There is a kenpo technique that involves a counter to either a full lock nelson or at least an attempted nelson... not being a kenpoist I can't rightly recall what's name is and the moves involved with it... 
But, yeah, if you're able to grab the pinkies by all means that little trick (out of several) ... err does the trick.


----------



## HKphooey (Apr 12, 2006)

I have always been a big fan of attacking the knees.


----------



## Makalakumu (Apr 12, 2006)

I would grapevine with my legs and start breaking fingers.  If I could work a stomp into this, I would.  The trouble with a full nelson is that someone can throw you with it, so its only a matter of time until it happens.

BTW - has anyone ever tried or thought of bending over quickly to see if they could throw them off?


----------



## MA-Caver (Apr 12, 2006)

upnorthkyosa said:
			
		

> I would grapevine with my legs and start breaking fingers.  If I could work a stomp into this, I would.  The trouble with a full nelson is that someone can throw you with it, so its only a matter of time until it happens.
> 
> BTW - has anyone ever tried or thought of bending over quickly to see if they could throw them off?


I've done that but was unable to throw them off... so I grabbed (their) ankles and pulled as hard as I could... when once it didn't work I moved my hands up to the back of their knees and pulled them out. It messed up their intentions rawther quickly I'd say. But some guys... I've found out the hard-way... just don't bend as easily.


----------



## Cryozombie (Apr 12, 2006)

michaeledward said:
			
		

> When someone is attempting to apply a Full Nelson, I was taught to place the backs of both my hands against my forehead, elbows out. This will prevent, theoretically at least, the complete application of the attack.
> 
> From there, the scraping hoof, "kick - kick - stomp", would seem to be effective.



This is very similar to what we are taught


----------



## SFC JeffJ (Apr 12, 2006)

michaeledward said:
			
		

> When someone is attempting to apply a Full Nelson, I was taught to place the backs of both my hands against my forehead, elbows out. This will prevent, theoretically at least, the complete application of the attack.
> 
> From there, the scraping hoof, "kick - kick - stomp", would seem to be effective.



I have yet to have that fail for me.  In the style I study, we also table the knee afterwards to take thier center.

Jeff


----------



## BlackSheep (Apr 12, 2006)

I have never read of nor seen someone using a full nelson to win in a MMA or sub wrestling match.

I think the reason is:

1) It&#8217;s easy to avoid getting caught in a full nelson in the first place.
2) There are a number of reliable ways to break or neutralize the hold.
3) Full nelsons aren&#8217;t very useful holds and there are much better alternatives.

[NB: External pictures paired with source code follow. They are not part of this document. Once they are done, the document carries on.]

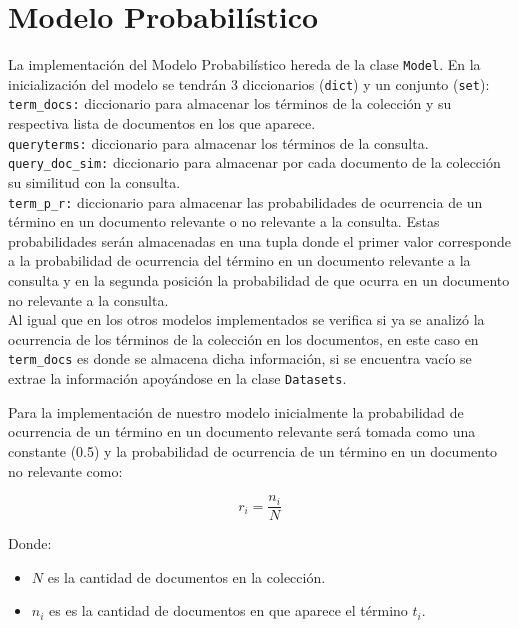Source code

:\documentclass[spanish]{article}
\begin{document}
		\section*{Modelo Probabilístico}

			La implementación del Modelo Probabilístico hereda de la clase \texttt{Model}. En la inicialización del modelo se tendrán 3 diccionarios (\texttt{dict}) y un conjunto (\texttt{set}): \\

			\texttt{term\_docs:} diccionario para almacenar los términos de la colección y su respectiva lista de documentos en los que aparece.\\

			\texttt{queryterms:} diccionario para almacenar los términos de la consulta.\\

			\texttt{query\_doc\_sim:} diccionario para almacenar por cada documento de la colección su similitud con la consulta.\\

			\texttt{term\_p\_r:} diccionario para almacenar las probabilidades de ocurrencia de un término en un documento relevante o no relevante a la consulta. Estas probabilidades serán almacenadas en una tupla donde el primer valor corresponde a la probabilidad de ocurrencia del término en un documento relevante a la consulta y en la segunda posición la probabilidad de que ocurra en un documento no relevante a la consulta.\\

			Al igual que en los otros modelos implementados se verifica si ya se analizó la ocurrencia de los términos de la colección en los documentos, en este caso en \texttt{term\_docs} es donde se almacena dicha información, si se encuentra vacío se extrae la información apoyándose en la clase \texttt{Datasets}.

			Para la implementación de nuestro modelo inicialmente la probabilidad de ocurrencia de un término en un documento relevante será tomada como una constante (0.5) y la probabilidad de ocurrencia de un término en un documento no relevante como:

			\begin{equation}\label{key}
				\displaystyle r_i = \frac{n_i}{N}
			\end{equation}

			Donde: 
			\begin{itemize}
				\item $ N $ es la cantidad de documentos en la colección.

				\item $ n_i $ es es la cantidad de documentos en que aparece el término $ t_i $.
			\end{itemize}
\end{document}
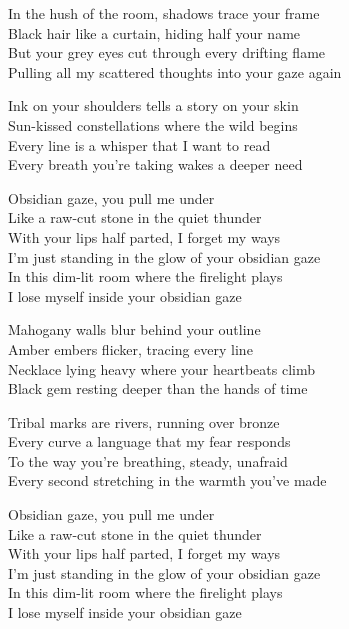 \begin{lyrics}
In the hush of the room, shadows trace your frame\\
Black hair like a curtain, hiding half your name\\
But your grey eyes cut through every drifting flame\\
Pulling all my scattered thoughts into your gaze again

Ink on your shoulders tells a story on your skin\\
Sun-kissed constellations where the wild begins\\
Every line is a whisper that I want to read\\
Every breath you’re taking wakes a deeper need

Obsidian gaze, you pull me under\\
Like a raw-cut stone in the quiet thunder\\
With your lips half parted, I forget my ways\\
I’m just standing in the glow of your obsidian gaze\\
In this dim-lit room where the firelight plays\\
I lose myself inside your obsidian gaze

Mahogany walls blur behind your outline\\
Amber embers flicker, tracing every line\\
Necklace lying heavy where your heartbeats climb\\
Black gem resting deeper than the hands of time

Tribal marks are rivers, running over bronze\\
Every curve a language that my fear responds\\
To the way you’re breathing, steady, unafraid\\
Every second stretching in the warmth you’ve made

Obsidian gaze, you pull me under\\
Like a raw-cut stone in the quiet thunder\\
With your lips half parted, I forget my ways\\
I’m just standing in the glow of your obsidian gaze\\
In this dim-lit room where the firelight plays\\
I lose myself inside your obsidian gaze


\end{lyrics}
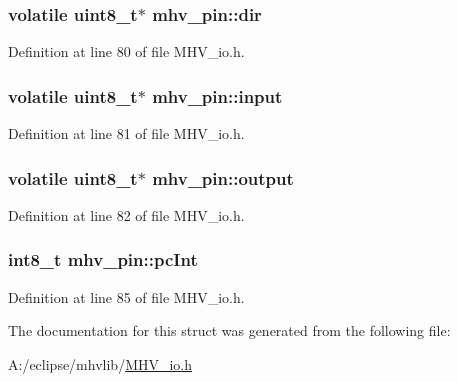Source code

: \hypertarget{structmhv__pin_af92bee18d70be924e19ce2d2a6a7b14c}{
\subsubsection[{dir}]{\setlength{\rightskip}{0pt plus 5cm}volatile uint8\-\_\-t$\ast$ {\bf mhv\-\_\-pin\-::dir}}}
\label{structmhv__pin_af92bee18d70be924e19ce2d2a6a7b14c}


\-Definition at line 80 of file \-M\-H\-V\-\_\-io.\-h.

\hypertarget{structmhv__pin_a7c545d8bf340b11c799df9bc2c998076}{
\subsubsection[{input}]{\setlength{\rightskip}{0pt plus 5cm}volatile uint8\-\_\-t$\ast$ {\bf mhv\-\_\-pin\-::input}}}
\label{structmhv__pin_a7c545d8bf340b11c799df9bc2c998076}


\-Definition at line 81 of file \-M\-H\-V\-\_\-io.\-h.

\hypertarget{structmhv__pin_a5c5f34f91b6586d0603e9568900f8423}{
\subsubsection[{output}]{\setlength{\rightskip}{0pt plus 5cm}volatile uint8\-\_\-t$\ast$ {\bf mhv\-\_\-pin\-::output}}}
\label{structmhv__pin_a5c5f34f91b6586d0603e9568900f8423}


\-Definition at line 82 of file \-M\-H\-V\-\_\-io.\-h.

\hypertarget{structmhv__pin_a10252efa71e71a7e0e5ddb1d184c7101}{
\subsubsection[{pc\-Int}]{\setlength{\rightskip}{0pt plus 5cm}int8\-\_\-t {\bf mhv\-\_\-pin\-::pc\-Int}}}
\label{structmhv__pin_a10252efa71e71a7e0e5ddb1d184c7101}


\-Definition at line 85 of file \-M\-H\-V\-\_\-io.\-h.



\-The documentation for this struct was generated from the following file\-:\begin{DoxyCompactItemize}
\item 
\-A\-:/eclipse/mhvlib/\hyperlink{_m_h_v__io_8h}{\-M\-H\-V\-\_\-io.\-h}\end{DoxyCompactItemize}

One escape from the full nelson (standing):

Step one; bull up your neck and grapevine one of his legs.
Step two; reach back and grab the pinky and ring finger and bend them back.


----------



## RoninPimp (Apr 12, 2006)

Posture your head up, clamp his arms with your arms and Tai Otoshi. Or if you get free, your choice of standup or clinch 101.


----------



## Flatlander (Apr 12, 2006)

Perhaps tear the aggressor's ear off, if you can get ahold of it.


----------



## bignick (Apr 12, 2006)

michaeledward said:
			
		

> When someone is attempting to apply a Full Nelson, I was taught to place the backs of both my hands against my forehead, elbows out. This will prevent, theoretically at least, the complete application of the attack.
> 
> From there, the scraping hoof, "kick - kick - stomp", would seem to be effective.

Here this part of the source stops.